> Work to complete
I need every line of the material below that includes the string "Iterative".
○ ○ ○
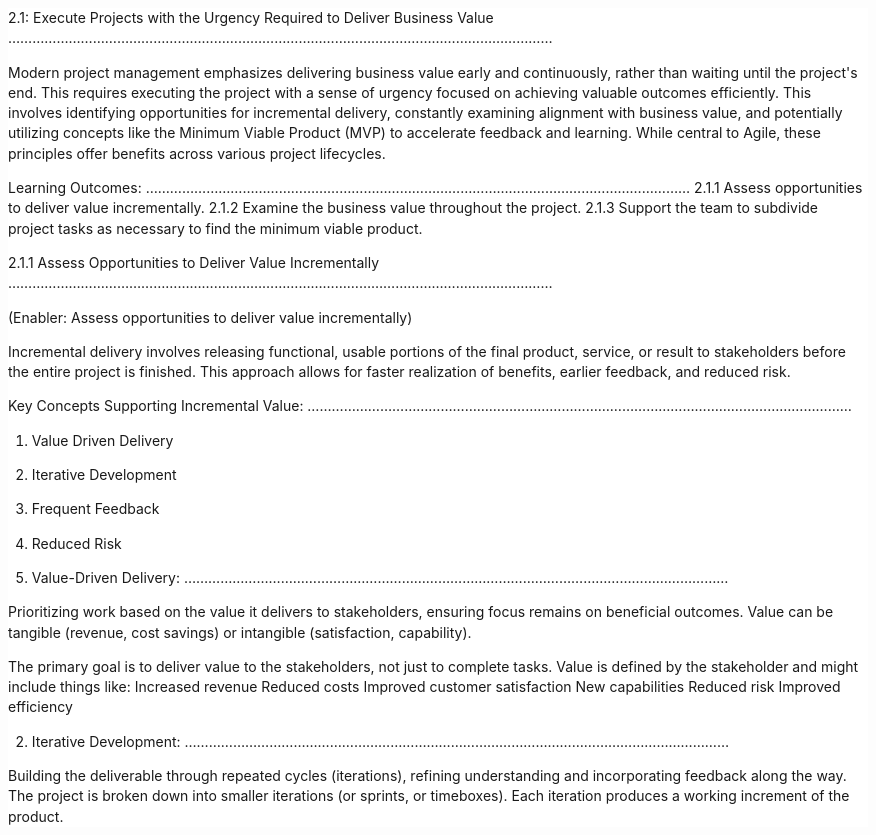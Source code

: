 2.1:
Execute Projects with the Urgency Required to Deliver Business Value
………………………………………………………………………………………………………………………

Modern project management emphasizes delivering business value early and continuously, rather than waiting until the project's end. This requires executing the project with a sense of urgency focused on achieving valuable outcomes efficiently. This involves identifying opportunities for incremental delivery, constantly examining alignment with business value, and potentially utilizing concepts like the Minimum Viable Product (MVP) to accelerate feedback and learning. While central to Agile, these principles offer benefits across various project lifecycles.

Learning Outcomes:
………………………………………………………………………………………………………………………
2.1.1 Assess opportunities to deliver value incrementally.
2.1.2 Examine the business value throughout the project.
2.1.3 Support the team to subdivide project tasks as necessary to find the minimum viable product.

2.1.1
Assess Opportunities to Deliver Value Incrementally
………………………………………………………………………………………………………………………

(Enabler: Assess opportunities to deliver value incrementally)

Incremental delivery involves releasing functional, usable portions of the final product, service, or result to stakeholders before the entire project is finished. This approach allows for faster realization of benefits, earlier feedback, and reduced risk.

Key Concepts Supporting Incremental Value:
………………………………………………………………………………………………………………………

1. Value Driven Delivery
2. Iterative Development
3. Frequent Feedback
4. Reduced Risk

5. Value-Driven Delivery:
   ………………………………………………………………………………………………………………………

Prioritizing work based on the value it delivers to stakeholders, ensuring focus remains on beneficial outcomes. Value can be tangible (revenue, cost savings) or intangible (satisfaction, capability).

The primary goal is to deliver value to the stakeholders, not just to complete tasks. Value is defined by the stakeholder and might include things like:
Increased revenue
Reduced costs
Improved customer satisfaction
New capabilities
Reduced risk
Improved efficiency

2. Iterative Development:
   ………………………………………………………………………………………………………………………

Building the deliverable through repeated cycles (iterations), refining understanding and incorporating feedback along the way. The project is broken down into smaller iterations (or sprints, or timeboxes). Each iteration produces a working increment of the product.
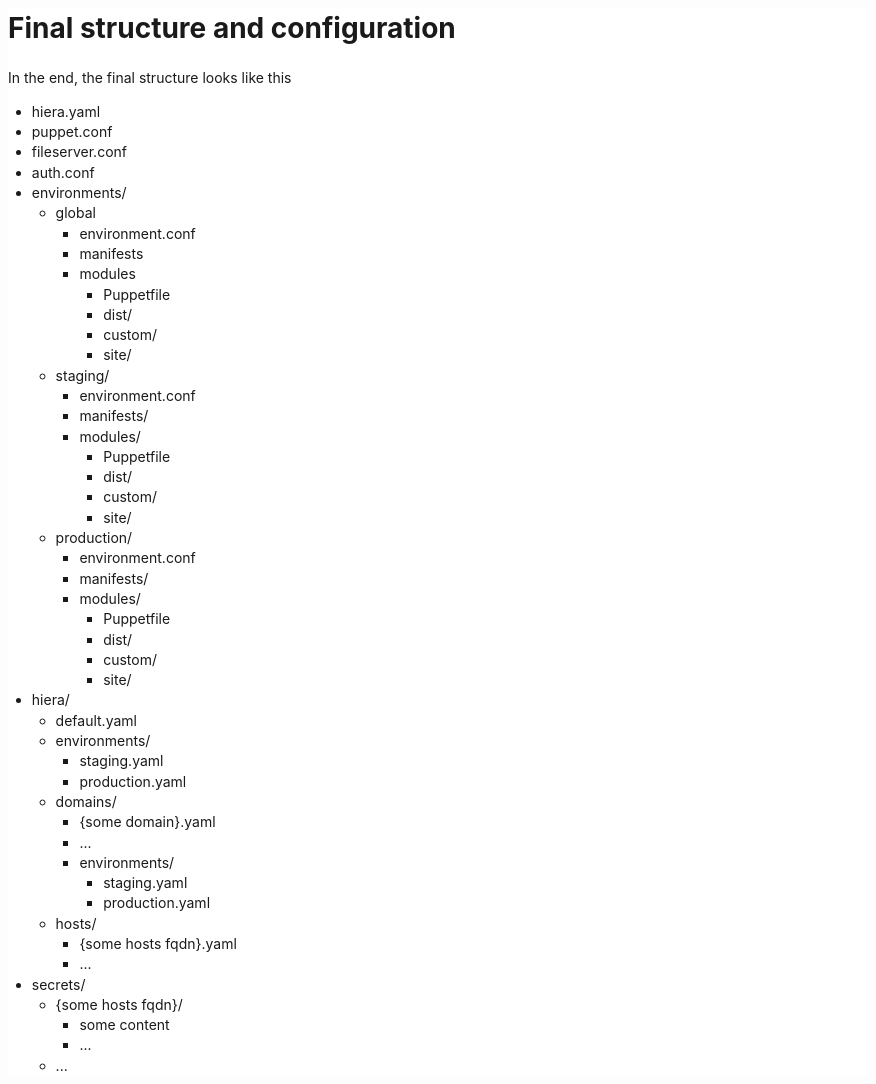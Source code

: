 # Final structure and configuration

In the end, the final structure looks like this

- hiera.yaml
- puppet.conf
- fileserver.conf
- auth.conf
- environments/
  - global
    - environment.conf
    - manifests
    - modules
      - Puppetfile
      - dist/
      - custom/
      - site/
  - staging/
    - environment.conf
    - manifests/
    - modules/
      - Puppetfile
      - dist/
      - custom/
      - site/
  - production/
    - environment.conf
    - manifests/
    - modules/
      - Puppetfile
      - dist/
      - custom/
      - site/
- hiera/
  - default.yaml
  - environments/
    - staging.yaml
    - production.yaml
  - domains/
    - {some domain}.yaml
    - ...
    - environments/
      - staging.yaml
      - production.yaml
  - hosts/
    - {some hosts fqdn}.yaml
    - ...
- secrets/
  - {some hosts fqdn}/
    - some content
    - ...
  - ...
○ ○ ○
> Written answer
2. Iterative Development
2. Iterative Development:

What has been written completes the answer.